The raster_stats function is the main entry point. Provide a vector and a
raster as input and expect a list of dicts, one for each input feature.
from rasterstats import raster_stats
rain_stats = raster_stats(states, precip, stats="*", copy_properties=True)
len(rain_stats) # continental US; 48 states plus District of Columbia
49
Print out the stats for a given state:
[x for x in rain_stats if x['NAME'] == "Oregon"][0]
{'COUNTRY': 'USA',
'EDIT': 'NEW',
'EDIT_DATE': '20060803',
'NAME': 'Oregon',
'STATEABB': 'US-OR',
'Shape_Area': 250563567264.0,
'Shape_Leng': 2366783.00361,
'UIDENT': 124704,
'__fid__': 35,
'count': 250510,
'majority': 263,
'max': 3193.0,
'mean': 779.2223903237395,
'median': 461.0,
'min': 205.0,
'minority': 3193,
'range': 2988.0,
'std': 631.539502512283,
'sum': 195203001.0,
'unique': 2865}
Find the three driest states:
[(x['NAME'], x['mean']) for x in
sorted(rain_stats, key=lambda k: k['mean'])[:3]]
[('Nevada', 248.23814034118908),
('Utah', 317.668743027571),
('Arizona', 320.6157232064074)]
And write the data out to a csv.
from rasterstats import stats_to_csv
with open('out.csv', 'w') as fh:
fh.write(stats_to_csv(rain_stats))
Geo interface
The basic usage above shows the path of an entire OGR vector layer as the first argument. But raster-stats
also supports other vector features/geometries.
- Well-Known Text/Binary
- GeoJSON string and mappings
- Any python object that supports the geo_interface
- Single objects or iterables
In this example, I use a geojson-like python mapping to specify a single geometry
geom = {'coordinates': [[
[-594335.108537269, -570957.932799394],
[-422374.54395311, -593387.5716581973],
[-444804.1828119133, -765348.1362423564],
[-631717.839968608, -735441.9510972851],
[-594335.108537269, -570957.932799394]]],
'type': 'Polygon'}
raster_stats(geom, precip, stats="min median max")

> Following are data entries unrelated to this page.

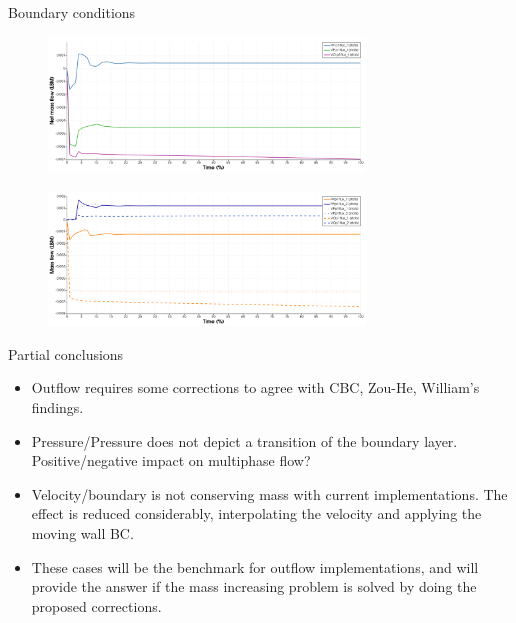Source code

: \documentclass{beamer}
\begin{document}
	\begin{frame}{Boundary conditions}
		\begin{figure}
			\centering
			\includegraphics[width=0.75\textwidth]{pics/channelBCComparisionNetFlow.png}
		\end{figure}
		\begin{figure}
			\centering
			\includegraphics[width=0.75\textwidth]{pics/channelBCComparisionBndFlow.png}
		\end{figure}
			
	\end{frame}

	\begin{frame}{Partial conclusions}
		\begin{itemize}
			\item Outflow requires some corrections to agree with CBC, Zou-He, William's findings.
			
			\item Pressure/Pressure does not depict a transition of the boundary layer. Positive/negative impact on multiphase flow?
			
			\item Velocity/boundary is not conserving mass with current implementations. The effect is reduced considerably, interpolating the velocity and applying the moving wall BC.
			
			\item These cases will be the benchmark for outflow implementations, and will provide the answer if the mass increasing problem is solved by doing the proposed corrections.  
		\end{itemize}
	\end{frame}
	
\end{document}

[{'__fid__': 0, 'max': 1011.0, 'median': 451.0, 'min': 229.0}]
Categorical
We're not limited to descriptive statistics for continuous rasters either; we
can get unique pixel counts for categorical rasters as well. In this example,
we've got a raster of 2005 land cover (i.e. general vegetation type).
Note that
we can specify only the stats that make sense and the categorical=True
provides a count of each pixel value.
>>> landcover = "/data/workspace/rasterstats_blog/NA_LandCover_2005.img"

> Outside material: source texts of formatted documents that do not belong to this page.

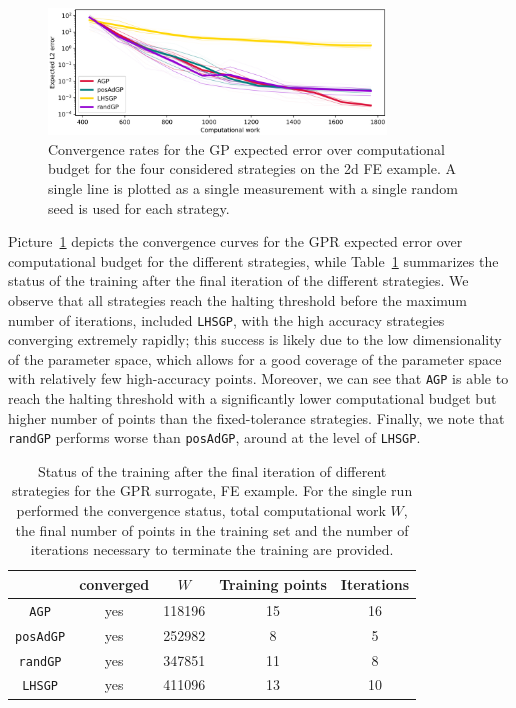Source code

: \begin{figure}[H]
    \begin{center}
        \includegraphics[width=0.8\textwidth]{results/pictures/d6/GP_res.png}
    \end{center}
    \caption{Convergence rates for the GP expected error over computational budget for the four considered strategies on the 2d FE example. A single line is plotted as a single measurement with a single random seed is used for each strategy.}
        \label{fig:FE-GP-convergence}
\end{figure}

Picture~\ref{fig:FE-GP-convergence} depicts the convergence curves for the GPR expected error over computational budget for the different strategies, while Table~\ref{tab:FE-GP-recap} summarizes the status of the training after the final iteration of the different strategies.
We observe that all strategies reach the halting threshold before the maximum number of iterations, included \texttt{LHSGP}, with the high accuracy strategies converging extremely rapidly; this success is likely due to the low dimensionality of the parameter space, which allows for a good coverage of the parameter space with relatively few high-accuracy points.
Moreover, we can see that \texttt{AGP} is able to reach the halting threshold with a significantly lower computational budget but higher number of points than the fixed-tolerance strategies.
Finally, we note that \texttt{randGP} performs worse than \texttt{posAdGP}, around at the level of \texttt{LHSGP}.
\begin{table}[H]
    \begin{centering}
    \begin{tabular}{ccccc}
    \toprule
        & converged   & $W$ & Training points    & Iterations \\ 
        \midrule
        \texttt{AGP}  
        & yes & 118196 &  15   &  16  \\
        \texttt{posAdGP}
        & yes & 252982 &  8   &  5  \\
        \texttt{randGP}
        & yes & 347851 &  11   &  8  \\
        \texttt{LHSGP}
        & yes & 411096 &  13   &  10  \\
    \bottomrule
    \end{tabular}
    \caption{Status of the training after the final iteration of different strategies for the GPR surrogate, FE example. For the single run performed the convergence status, total computational work $W$, the final number of points in the training set and the number of iterations necessary to terminate the training are provided.
    }
    \label{tab:FE-GP-recap}
\end{centering}
\end{table}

>>> veg_stats = raster_stats(states, landcover,
stats="count majority minority unique",
copy_properties=True,
nodata_value=0,
categorical=True)
>>> [x for x in veg_stats if x['NAME'] == "Oregon"][0]
{1: 999956,
3: 6,
5: 3005,
6: 198535,
8: 2270805,
10: 126199,
14: 20883,
15: 301884,
16: 17452,
17: 39246,
18: 28872,
19: 2174,
'COUNTRY': 'USA',
'EDIT': 'NEW',
'EDIT_DATE': '20060803',
'NAME': 'Oregon',
'STATEABB': 'US-OR',
'Shape_Area': 250563567264.0,
'Shape_Leng': 2366783.00361,
'UIDENT': 124704,
'__fid__': 35,
'count': 4009017,
'majority': 8,
'minority': 3,
'unique': 12}
Of course the pixel values alone don't make much sense. We need to interpret the
pixel values as land cover classes:
Value, Class_name
1 Temperate or sub-polar needleleaf forest
2 Sub-polar taiga needleleaf forest
3 Tropical or sub-tropical broadleaf evergreen
4 Tropical or sub-tropical broadleaf deciduous
5 Temperate or sub-polar broadleaf deciduous
6 Mixed Forest
7 Tropical or sub-tropical shrubland
8 Temperate or sub-polar shrubland
9 Tropical or sub-tropical grassland
10 Temperate or sub-polar grassland
11 Sub-polar or polar shrubland-lichen-moss
12 Sub-polar or polar grassland-lichen-moss
13 Sub-polar or polar barren-lichen-moss
14 Wetland
15 Cropland
16 Barren Lands
17 Urban and Built-up
18 Water
19 Snow and Ice
So, for our Oregon example above we can see that, despite Oregon's reputation as
a lush green landscape, the majority land cover class (#8) is "Temperate or sub-
polar shrubland" at 2.27m pixels out of 4 millions total.
There's a lot more functionality that isn't covered in this post but you get the
picture... please check it out and let me know what you think.